Plastic Man #15 from 1976 remains to this day one of my favorite comic books. In that issue, written by Steve Skeates, Plas battles an a killer robot and an amnesiac dressed as a giant carrot. The name of the diminutive West Coast based hired killer who sends the mechanized monster after the stretchable sleuth is "Rice" O'Rooney, The San Francisco Threat. That name still makes me laugh every time I think about it.
Two decades later I published my first small press comics and joined a couple of small press "co-ops". These were clubs for small press publishers who traded comics with each other and contributed columns to the club's newsletter. One of these groups folded shortly after I joined. I believe I only got one issue of the newsletter. This was enough to allow me to start up a correspondence with one of the other members, who turned out to be the very same Steve Skeates who had written Plastic Man #15, as well as many other comics, of course, twenty years previously. At first, I wasn't sure it was the same guy. It seemed hard to believe that someone who'd been at the top of the comics profession as a writer for DC would now be self-publishing obscure photocopied mini-comics. (I was much more naive in my youth.) But if it was, I knew I couldn't pass up a chance to get to know him a little bit.
I sent him my somewhat amateurish attempts at a humorous action/adventure comic and in return he sent me a series of surreal, silly, and slightly philosophical mini-comics that he drew himself in a wonderfully loose and simple cartoony style.
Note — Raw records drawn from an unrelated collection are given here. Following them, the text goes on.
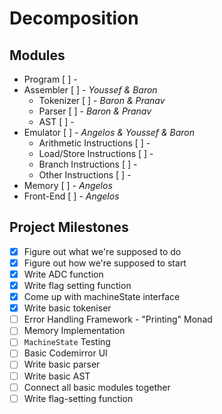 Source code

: Decomposition
=============

## Modules

* Program [ ] - 
* Assembler [ ] - _Youssef & Baron_
    * Tokenizer [ ] - _Baron & Pranav_
    * Parser [ ] - _Baron & Pranav_
    * AST [ ] - 
* Emulator [ ] - _Angelos & Youssef & Baron_
    * Arithmetic Instructions [ ] - 
    * Load/Store Instructions [ ] -
    * Branch Instructions [ ] - 
    * Other Instructions [ ] - 
* Memory [ ] - _Angelos_
* Front-End [ ] - _Angelos_


## Project Milestones

- [x] Figure out what we're supposed to do
- [x] Figure out how we're supposed to start
- [x] Write ADC function
- [x] Write flag setting function
- [x] Come up with machineState interface
- [x] Write basic tokeniser
- [ ] Error Handling Framework - "Printing" Monad
- [ ] Memory Implementation
- [ ] `MachineState` Testing
- [ ] Basic Codemirror UI
- [ ] Write basic parser
- [ ] Write basic AST
- [ ] Connect all basic modules together
- [ ] Write flag-setting function
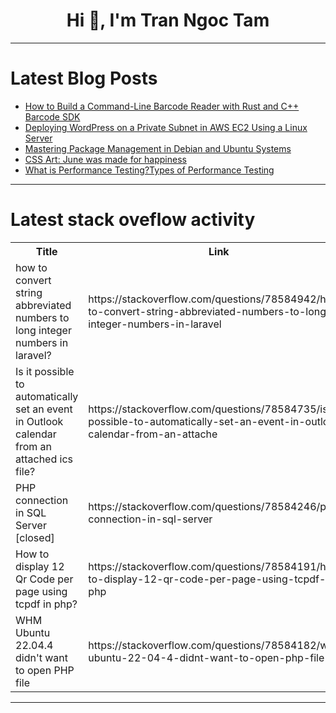 <h1 align="center">Hi 👋, I'm Tran Ngoc Tam</h1>

---

# Latest Blog Posts 
<!-- BLOG-POST-LIST:START -->
- [How to Build a Command-Line Barcode Reader with Rust and C++ Barcode SDK](https://dev.to/yushulx/how-to-build-a-command-line-barcode-reader-with-rust-and-c-barcode-sdk-20l8)
- [Deploying WordPress on a Private Subnet in AWS EC2 Using a Linux Server](https://dev.to/madhesh_waran_63/deploying-wordpress-on-a-private-subnet-in-aws-ec2-using-a-linux-server-4a65)
- [Mastering Package Management in Debian and Ubuntu Systems](https://dev.to/iaadidev/mastering-package-management-in-debian-and-ubuntu-systems-2omc)
- [CSS Art: June was made for happiness](https://dev.to/tanveermahendra/css-art-june-was-made-for-happiness-5acm)
- [What is Performance Testing?Types of Performance Testing](https://dev.to/testscenario/what-is-performance-testingtypes-of-performance-testing-4mfi)
<!-- BLOG-POST-LIST:END -->

---

# Latest stack oveflow activity
<table>
  <tr><th>Title</th><th>Link</th></tr>
  <!-- STACKOVERFLOW:START --><tr><td>how to convert string abbreviated numbers to long integer numbers in laravel?</td><td>https://stackoverflow.com/questions/78584942/how-to-convert-string-abbreviated-numbers-to-long-integer-numbers-in-laravel</td></tr><tr><td>Is it possible to automatically set an event in Outlook calendar from an attached ics file?</td><td>https://stackoverflow.com/questions/78584735/is-it-possible-to-automatically-set-an-event-in-outlook-calendar-from-an-attache</td></tr><tr><td>PHP connection in SQL Server [closed]</td><td>https://stackoverflow.com/questions/78584246/php-connection-in-sql-server</td></tr><tr><td>How to display 12 Qr Code per page using tcpdf in php?</td><td>https://stackoverflow.com/questions/78584191/how-to-display-12-qr-code-per-page-using-tcpdf-in-php</td></tr><tr><td>WHM Ubuntu 22.04.4 didn&#39;t want to open PHP file</td><td>https://stackoverflow.com/questions/78584182/whm-ubuntu-22-04-4-didnt-want-to-open-php-file</td></tr><!-- STACKOVERFLOW:END -->
</table>

---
While I might at first have viewed mini-comics as a step down for him, these comics were actually, in many ways, superior to his mainstream work.
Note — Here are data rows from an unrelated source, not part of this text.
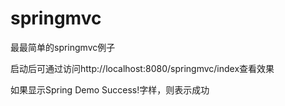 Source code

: # springmvc
最最简单的springmvc例子

启动后可通过访问http://localhost:8080/springmvc/index查看效果

如果显示Spring Demo Success!字样，则表示成功
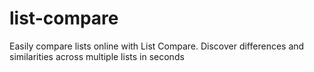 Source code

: # list-compare
Easily compare lists online with List Compare. Discover differences and similarities across multiple lists in seconds

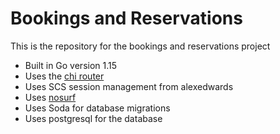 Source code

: # Bookings and Reservations

This is the repository for the bookings and reservations project

- Built in Go version 1.15
- Uses the [chi router](github.com/go-chi/chi)
- Uses SCS session management from alexedwards
- Uses [nosurf](github.com/justinas/nosurf)
- Uses Soda for database migrations
- Uses postgresql for the database
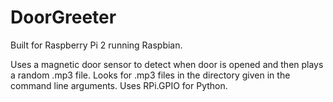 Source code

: # DoorGreeter
Built for Raspberry Pi 2 running Raspbian.

Uses a magnetic door sensor to detect when door is opened and then plays a random .mp3 file.
Looks for .mp3 files in the directory given in the command line arguments.
Uses RPi.GPIO for Python.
They were accompanied by somewhat rambling letters filled with anecdotes and reminiscences, as well as constructive criticism, advice and encouragement. I was thrilled that the writer of one of my favorite comic books actually seemed to like my work.
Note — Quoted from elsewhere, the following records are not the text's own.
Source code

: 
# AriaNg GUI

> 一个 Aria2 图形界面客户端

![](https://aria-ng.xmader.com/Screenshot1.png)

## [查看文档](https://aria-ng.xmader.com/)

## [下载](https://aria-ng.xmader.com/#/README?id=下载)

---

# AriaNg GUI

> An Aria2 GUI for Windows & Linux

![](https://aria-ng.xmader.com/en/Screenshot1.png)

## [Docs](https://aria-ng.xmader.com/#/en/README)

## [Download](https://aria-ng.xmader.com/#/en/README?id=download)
Recently, I learned that Steve Skeates is to be honored with the Bill Finger Award For Excellence in Comic Book Writing during the Eisner Award ceremonies at this year's Comic-Con International.
Begun in 2005, the Bill Finger Award is the idea of veteran Batman illustrator and political cartoonist Jerry Robinson. Its sort of a lifetime achievement award for the comics industry's journeyman creators. The recipients are writers who have built up a respectable body of work over a long career but never quite achieved super-stardom or racked up a bunch of flashy awards. Each year two comics writers, one living and one dead, are chosen to be honored.
The selection is made by a committee of five comics professionals chaired by Mark Evanier, who himself could be a candidate for the prize.
This year's other recipient of the Bill Finger Award is Frank Doyle, long time writer for Archie Comics who passed away in 1996.